Weitz Cafe Part of Route 66 Lore

2012-08-01 08:01:14

BRAIDWOOD, Ill. - It was post World War II America and the country was rebounding after four years of war.

The Mother Road, Route 66, was a main artery that helped our country win the war. This re-awakening was to be the source of national economic growth in each of its thousands of cities, towns and villages.

A small Illinois community then was Braidwood, Ill. It was there, in around 1947, that a family venture called Weitz Café was opened on a then-thriving Route 66. It was a second venture for two brothers, Conrad and Frank, whose original business was in nearby Morris, Ill., on its historic Liberty Street.

Following is the text of a hand-written letter we received from Rosemary D. Weitz, dated Aug. 8, 2011:

Thank you for the framed picture of the Weitz Café at Braidwood, on the old Route 66. Conrad Weitz (Paul’s father – my husband) was one of the Weitz brothers (there were three – Herb, Frank and Conrad) – (Conrad was known as Connie). They are all dead now.

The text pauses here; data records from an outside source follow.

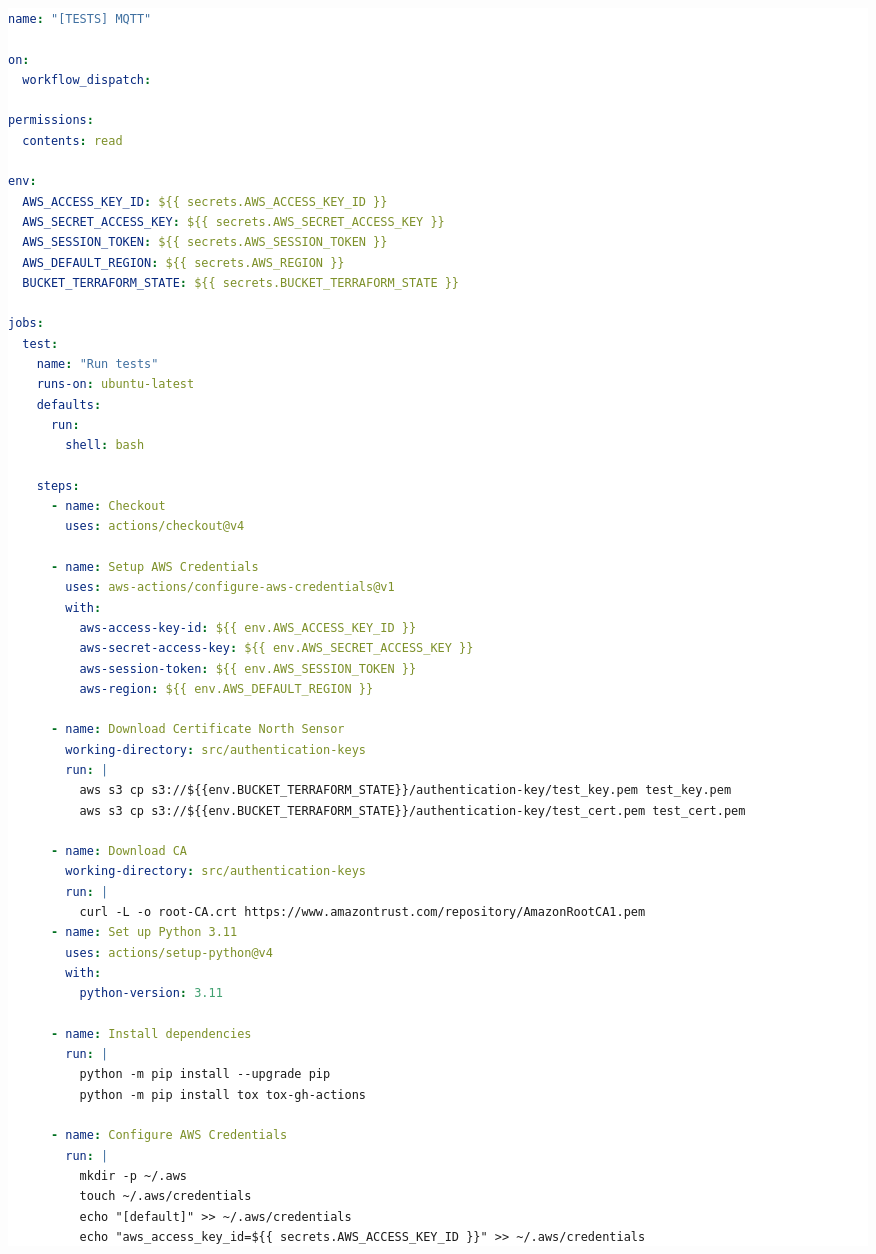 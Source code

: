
 ```yaml
name: "[TESTS] MQTT"

on:
  workflow_dispatch:

permissions:
  contents: read

env:
  AWS_ACCESS_KEY_ID: ${{ secrets.AWS_ACCESS_KEY_ID }}
  AWS_SECRET_ACCESS_KEY: ${{ secrets.AWS_SECRET_ACCESS_KEY }}
  AWS_SESSION_TOKEN: ${{ secrets.AWS_SESSION_TOKEN }}
  AWS_DEFAULT_REGION: ${{ secrets.AWS_REGION }}
  BUCKET_TERRAFORM_STATE: ${{ secrets.BUCKET_TERRAFORM_STATE }}

jobs:
  test:
    name: "Run tests"
    runs-on: ubuntu-latest
    defaults:
      run:
        shell: bash

    steps:
      - name: Checkout
        uses: actions/checkout@v4

      - name: Setup AWS Credentials
        uses: aws-actions/configure-aws-credentials@v1
        with:
          aws-access-key-id: ${{ env.AWS_ACCESS_KEY_ID }}
          aws-secret-access-key: ${{ env.AWS_SECRET_ACCESS_KEY }}
          aws-session-token: ${{ env.AWS_SESSION_TOKEN }}
          aws-region: ${{ env.AWS_DEFAULT_REGION }}

      - name: Download Certificate North Sensor
        working-directory: src/authentication-keys
        run: |
          aws s3 cp s3://${{env.BUCKET_TERRAFORM_STATE}}/authentication-key/test_key.pem test_key.pem
          aws s3 cp s3://${{env.BUCKET_TERRAFORM_STATE}}/authentication-key/test_cert.pem test_cert.pem

      - name: Download CA
        working-directory: src/authentication-keys
        run: |
          curl -L -o root-CA.crt https://www.amazontrust.com/repository/AmazonRootCA1.pem
      - name: Set up Python 3.11
        uses: actions/setup-python@v4
        with:
          python-version: 3.11

      - name: Install dependencies
        run: |
          python -m pip install --upgrade pip
          python -m pip install tox tox-gh-actions

      - name: Configure AWS Credentials
        run: |
          mkdir -p ~/.aws
          touch ~/.aws/credentials
          echo "[default]" >> ~/.aws/credentials
          echo "aws_access_key_id=${{ secrets.AWS_ACCESS_KEY_ID }}" >> ~/.aws/credentials
```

Route 66 was (as you know) the very highly traveled highway from Chicago west to California prior to the present highway system. Route 66 was almost bumper to bumper traffic (mostly two lane) west toward California.

After Conrad (Paul’s Dad) returned from 3 1/2 years in the Army during World War II, he and his brothers leased the empty Braidwood building from John and Patsy Rossi, who literally owned everything in that little village, with the exception of the Catholic Church!!

They furnished it with new restaurant equipment. Because of its limited size (as I recall) it only seated about 35. There was a long counter with stools and also tables for four. There was a kitchen in the basement, and a fry cook on the first floor. His name was John, and he was super efficient.

Because Route 66 was almost bumper to bumper, the business was “standing room only” and profitable. Much of the prepared food was done in the Morris Weitz Café, where they had a big staff, pastry cook, etc. It was transported every morning to the Braidwood restaurant in a little red truck, which had been equipped with shelves, etc. for the prepared food.

When the road changed, Route 66 lost its traffic to the present Route 55. Weitzes sold the Braidwood business.

Frank Weitz moved to Peoria and opened another restaurant. Herb and Conrad remained in Morris. They sold the Morris place in 1971. Herb retired and Conrad went into the brokerage business in Joliet. However, they are all dead now.

I’m happy you found it interesting. Thank you for the picture.

Sincerely, Rosemary Weitz

Route 66 lost another Route 66 icon family member when Rosemary D. Weitz passed from this earth on May 25, 2012, at the age of 92. We had the privilege last year to meet and interview Mrs. Weitz with her devoted son, Paul, and discuss the story and stories of the Weitz Café on Route 66 (Routes 129 and 113) in Braidwood. This building is now recycled to use as a laundromat.

Pictures tell a lot and these included circa early 1950s and present (2012) tell the story in part. Mrs. Weitz’s letter to us is printed with permission of her son, Paul. We are honored to tell this story and re-print her beautiful letter. These are the stories that help keep the road alive and they have to be captured in print for future generations.